March 17, 1996|By Jerry Bembry | Jerry Bembry,SUN STAFF

LANDOVER - Two minutes remained in overtime, and even a few of the die-hard fans of the Washington Bullets were leaving in disgust. After failing to beat the Utah Jazz in regulation, the Bullets found themselves trailing by five points.

Those who left missed a night of March Madness, NBA style, as the Bullets scored the final 10 points on the way to a huge 120-115 win before a sellout crowd of 18,756 at USAir Arena.

Now that they've won their sixth game in eight outings, you no longer can call these Bullets the "20-somethings." For the first time since the 1990-91 season, the Bullets have reached the 30-win mark (30-35).

The Bullets beat a team that has dominated them in recent years, as Utah had won six straight meetings and 16 of the previous 17 going into last night.

"Was that entertaining, or what?" said Washington coach Jim Lynam. "I thought the game showed a lot about the character of this team."

Character in the form of a game-high 28 points and 15 rebounds from Gheorghe Muresan, who gutted out a career-high 48 minutes and provided a key defensive play in overtime. In the form of Juwan Howard, who had 26 points and hit a key basket in overtime. In the form of Rasheed Wallace, who before fouling out scored 17 points, grabbed seven rebounds and provided a second-half lift.

And in the form of Brent Price, who out-dueled one of the top point guards in the league with a 23-point, 10-assist and &L one-turnover performance against John Stockton.

All those efforts appeared to be in vain with 2: 02 left in overtime after Greg Ostertag scored on a dunk that gave the Jazz a 115-110 lead that had some fans headed for the exits.

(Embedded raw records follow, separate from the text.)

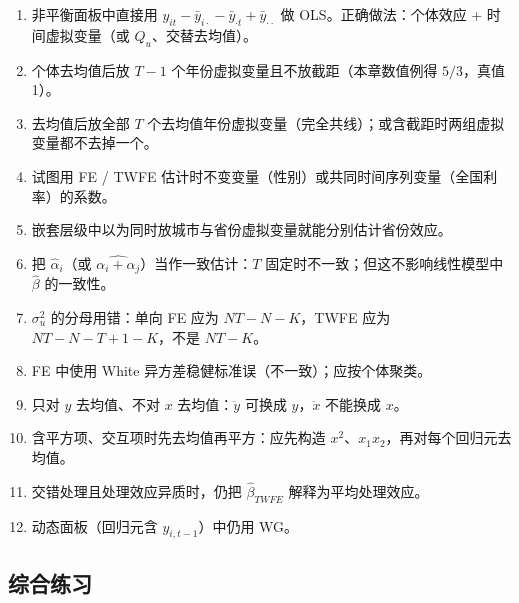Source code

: \begin{enumerate}
  \item 非平衡面板中直接用 $y_{it}-\bar y_{i\cdot}-\bar y_{\cdot t}+\bar y_{\cdot\cdot}$ 做 OLS。正确做法：个体效应 + 时间虚拟变量（或 $Q_u$、交替去均值）。
  \item 个体去均值后放 $T-1$ 个年份虚拟变量且不放截距（本章数值例得 $5/3$，真值 1）。
  \item 去均值后放全部 $T$ 个去均值年份虚拟变量（完全共线）；或含截距时两组虚拟变量都不去掉一个。
  \item 试图用 FE / TWFE 估计时不变变量（性别）或共同时间序列变量（全国利率）的系数。
  \item 嵌套层级中以为同时放城市与省份虚拟变量就能分别估计省份效应。
  \item 把 $\hat\alpha_i$（或 $\widehat{\alpha_i+\alpha_j}$）当作一致估计：$T$ 固定时不一致；但这不影响线性模型中 $\hat\beta$ 的一致性。
  \item $\sigma_u^2$ 的分母用错：单向 FE 应为 $NT-N-K$，TWFE 应为 $NT-N-T+1-K$，不是 $NT-K$。
  \item FE 中使用 White 异方差稳健标准误（不一致）；应按个体聚类。
  \item 只对 $y$ 去均值、不对 $x$ 去均值：$\ddot y$ 可换成 $y$，$\ddot x$ 不能换成 $x$。
  \item 含平方项、交互项时先去均值再平方：应先构造 $x^2$、$x_1x_2$，再对每个回归元去均值。
  \item 交错处理且处理效应异质时，仍把 $\hat\beta_{TWFE}$ 解释为平均处理效应。
  \item 动态面板（回归元含 $y_{i,t-1}$）中仍用 WG。
\end{enumerate}

\subsection{综合练习}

But who could have figured that a team with one of the best one-two punches in Stockton (19 points, seven assists) and Karl Malone (32 points, 11 rebounds, eight assists) would go scoreless the rest of the way.

But that's what happened. The Bullets tied the game at 115 on a free throw by Price, and took a 116-115 lead after a free throw by Muresan with 50 seconds left.

The Jazz had a chance to reclaim the lead, but Antoine Carr's layup attempt was blocked by Muresan (five blocks). The Bullets controlled the rebound, and Howard hit a jumper over Malone with 15 seconds left for a 118-115 lead.

Needing a three to tie, Utah got the ball into the hands of Stockton, who was bumped by Tim Legler before he lofted an attempt. The shot went in and the Jazz thought it had a potentially game-winning four-point play. But the official ruled that the foul came before the shot, a call that appeared to be backed by replays.

"They were obviously trying to foul, we knew they were trying to foul, and I had a shot and finished it," Stockton said. "Piece of cake call."

Legler disagreed.

"I just kept hitting him and hitting him. I fouled him long before the whistle blew," Legler said. "When he made the shot, I was praying. The ref didn't blow the whistle until much later."

Because the basket was waved off, the Bullets were able to win their second game over a top team in the Western Conference in the past two weeks. On March 6 the Bullets defeated Seattle, the top team in the West. Utah (44-20) has the third best record.

The win marked the latest of impressive efforts from Wallace, who provided a spark when the Bullets needed it most. Starting the fourth quarter with four fouls and with Howard on the bench, Wallace scored 10 points during a 16-6 run that turned a seven-point deficit into a 92-89 lead after his jumper with 7: 03 left in the fourth.

"I had to just pick it up where [Juwan] left off," Wallace said. "I just wanted to go in and give the team a little bit of energy. It was a big win for us, and let everyone know that we're still fighting for that playoff spot."